I need some help figuring out how to install a chimney for a new install on our cottage. We want to put a WB stove in this fall. Want to get the chimney ready for whatever stove we decide. I have this roof overhang as you can see in the pic. It is about a 12" or so overhang. the chimney can be flush to the building till you get to the overhang, then what? I know virtually nothing about woodstoves so go easy on me.Thanks in advance.

P S Is 6" double wall pipe a good choice?


----------



## begreen (Aug 9, 2010)

Why put the flue on the exterior? It's already going to be a short chimney. An exterior flue with one or two 90's in it is going to further reduce draft.  Looks like straight up the middle on the interior near the peak would be the best. It will probably cost less too. But even if it is not near the middle I would still try to go interior.

Download the flue installation guide from Simpson. It has some good diagrams illustrating the options. The pipe used to connect the stove is called the connector. It comes in double wall and single wall. This pipe is only used until there is a penetration of the room. From that point on it must be Class A pipe. Class A comes in double wall or in some cases triple wall. But for this application double-wall class A should be fine. 

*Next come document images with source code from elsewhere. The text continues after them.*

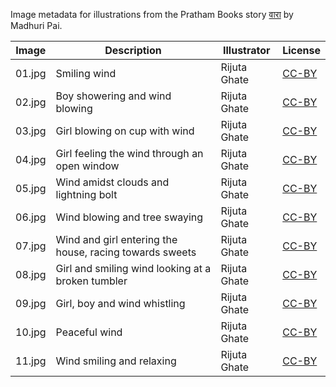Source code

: Image metadata for illustrations from the Pratham Books story [वारा](https://storyweaver.org.in/stories/15-vaaraa) by Madhuri Pai.

Image | Description | Illustrator | License
----- | ----------- | ----------- | -------
01.jpg | Smiling wind | Rijuta Ghate | [CC-BY](https://creativecommons.org/licenses/by/4.0/)
02.jpg | Boy showering and wind blowing | Rijuta Ghate | [CC-BY](https://creativecommons.org/licenses/by/4.0/)
03.jpg | Girl blowing on cup with wind | Rijuta Ghate | [CC-BY](https://creativecommons.org/licenses/by/4.0/)
04.jpg | Girl feeling the wind through an open window | Rijuta Ghate | [CC-BY](https://creativecommons.org/licenses/by/4.0/)
05.jpg | Wind amidst clouds and lightning bolt | Rijuta Ghate | [CC-BY](https://creativecommons.org/licenses/by/4.0/)
06.jpg | Wind blowing and tree swaying | Rijuta Ghate | [CC-BY](https://creativecommons.org/licenses/by/4.0/)
07.jpg | Wind and girl entering the house, racing towards sweets | Rijuta Ghate | [CC-BY](https://creativecommons.org/licenses/by/4.0/)
08.jpg | Girl and smiling wind looking at a broken tumbler | Rijuta Ghate | [CC-BY](https://creativecommons.org/licenses/by/4.0/)
09.jpg | Girl, boy and wind whistling | Rijuta Ghate | [CC-BY](https://creativecommons.org/licenses/by/4.0/)
10.jpg | Peaceful wind | Rijuta Ghate | [CC-BY](https://creativecommons.org/licenses/by/4.0/)
11.jpg | Wind smiling and relaxing | Rijuta Ghate | [CC-BY](https://creativecommons.org/licenses/by/4.0/)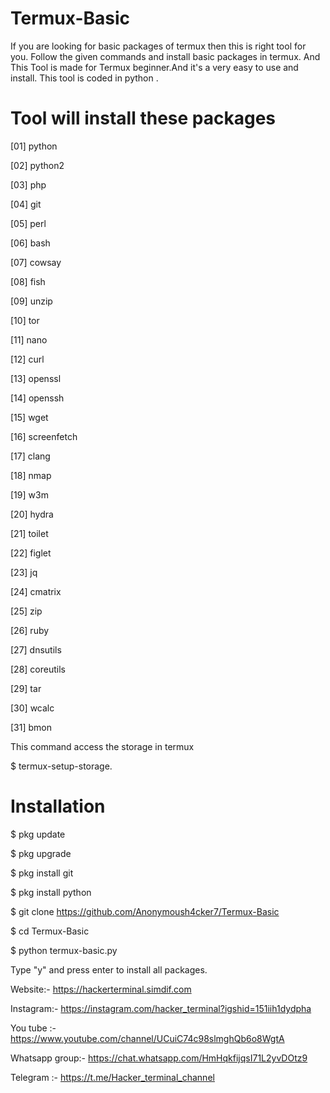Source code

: # Termux-Basic
If you are looking for basic packages of termux then this is right tool for you. Follow the given commands and install basic packages in termux. And This Tool is made for Termux beginner.And it's a very easy to use and install. This tool is coded in python .
# Tool will install these packages
[01] python

[02] python2

[03] php

[04] git

[05] perl

[06] bash

[07] cowsay

[08] fish

[09] unzip

[10] tor

[11] nano

[12] curl

[13] openssl

[14] openssh

[15] wget

[16] screenfetch

[17] clang

[18] nmap

[19] w3m

[20] hydra

[21] toilet

[22] figlet

[23] jq

[24] cmatrix

[25] zip

[26] ruby

[27] dnsutils

[28] coreutils

[29] tar

[30] wcalc

[31] bmon

This command access the storage in termux

$ termux-setup-storage.
# Installation
$ pkg update

$ pkg upgrade

$ pkg install git

$ pkg install python

$ git clone https://github.com/Anonymoush4cker7/Termux-Basic

$ cd Termux-Basic

$ python termux-basic.py

Type "y" and press enter to install all packages.

Website:- https://hackerterminal.simdif.com


Instagram:- https://instagram.com/hacker_terminal?igshid=151iih1dydpha


You tube :- https://www.youtube.com/channel/UCuiC74c98slmghQb6o8WgtA


Whatsapp group:- https://chat.whatsapp.com/HmHqkfijqsI71L2yvDOtz9


Telegram :- https://t.me/Hacker_terminal_channel
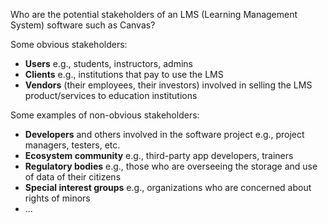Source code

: <panel header="{{ icon_Q_A }} Stakeholders of an LMS">

Who are the potential stakeholders of an LMS (Learning Management System) software such as Canvas?

<panel type="seamless" header="{{ icon_A }} Answer" minimized>

Some obvious stakeholders:

* **Users** e.g., students, instructors, admins
* **Clients** e.g., institutions that pay to use the LMS
* **Vendors** (their employees, their investors) involved in selling the LMS product/services to education institutions

Some examples of non-obvious stakeholders:

* **Developers** and others involved in the software project e.g., project managers, testers, etc.
* **Ecosystem community** e.g., third-party app developers, trainers
* **Regulatory bodies** e.g., those who are overseeing the storage and use of data of their citizens
* **Special interest groups** e.g., organizations who are concerned about rights of minors
* ...

</panel>
</panel>
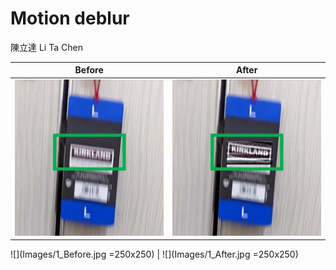 # Motion deblur

陳立達 Li Ta Chen

| Before      |After        |
:-------------------------:|:-------------------------:
<img src="Images/1_Before.jpg" width="250" height="250"> | <img src="Images/1_After.jpg" width="250" height="250">


![](Images/1_Before.jpg =250x250) | ![](Images/1_After.jpg =250x250)
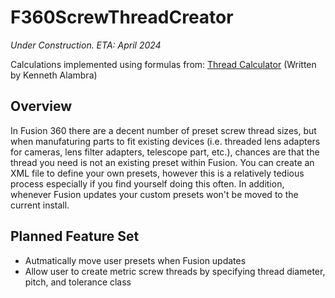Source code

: # F360ScrewThreadCreator

*Under Construction. ETA: April 2024*

Calculations implemented using formulas from: [Thread Calculator](https://www.omnicalculator.com/construction/thread) (Written by Kenneth Alambra)


## Overview

In Fusion 360 there are a decent number of preset screw thread sizes, but when manufaturing parts to fit existing devices (i.e. threaded lens adapters for cameras, lens filter adapters, telescope part, etc.), chances are that the thread you need is not an existing preset within Fusion. You can create an XML file to define your own presets, however this is a relatively tedious process especially if you find yourself doing this often. In addition, whenever Fusion updates your custom presets won't be moved to the current install.

## Planned Feature Set

- Autmatically move user presets when Fusion updates
- Allow user to create metric screw threads by specifying thread diameter, pitch, and tolerance class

http://www.duravent.com/docs/instruct/L150_Apr10.pdf

Without seeing the actual interior layout and ceiling details, I'd be just guessing at what is needed, but this diagram from the instructions may give you an idea if the structure is similar.


----------



## robertjp (Aug 9, 2010)

Cant because its a metal roof and the only ceiling we have are drop ceiling tiles, no wood or drywall.


----------



## begreen (Aug 9, 2010)

A metal roof is not an obstacle. There are flashing kits for this. 

I could be in error but I would think that a support box like in the illustration would just need aluminum angle irons attached to support the surrounding drop ceiling. The weight of the support box and flue pipe is supported by a flange you create on the roof by folding outward the trimmed section of the support box.


----------



## robertjp (Aug 9, 2010)

I would rather not involve the metal roof. It would be easier for me to go on the outside if I could figure out how to get around the overhang.


----------



## oldspark (Aug 10, 2010)

Would it be ugly, stupid, against the code (law) to use support brackets long enough to clear the sofit so its straight up?


----------



## DAKSY (Aug 10, 2010)

robertjp said:
			
		

> I would rather not involve the metal roof. It would be easier for me to go on the outside if I could figure out how to get around the overhang.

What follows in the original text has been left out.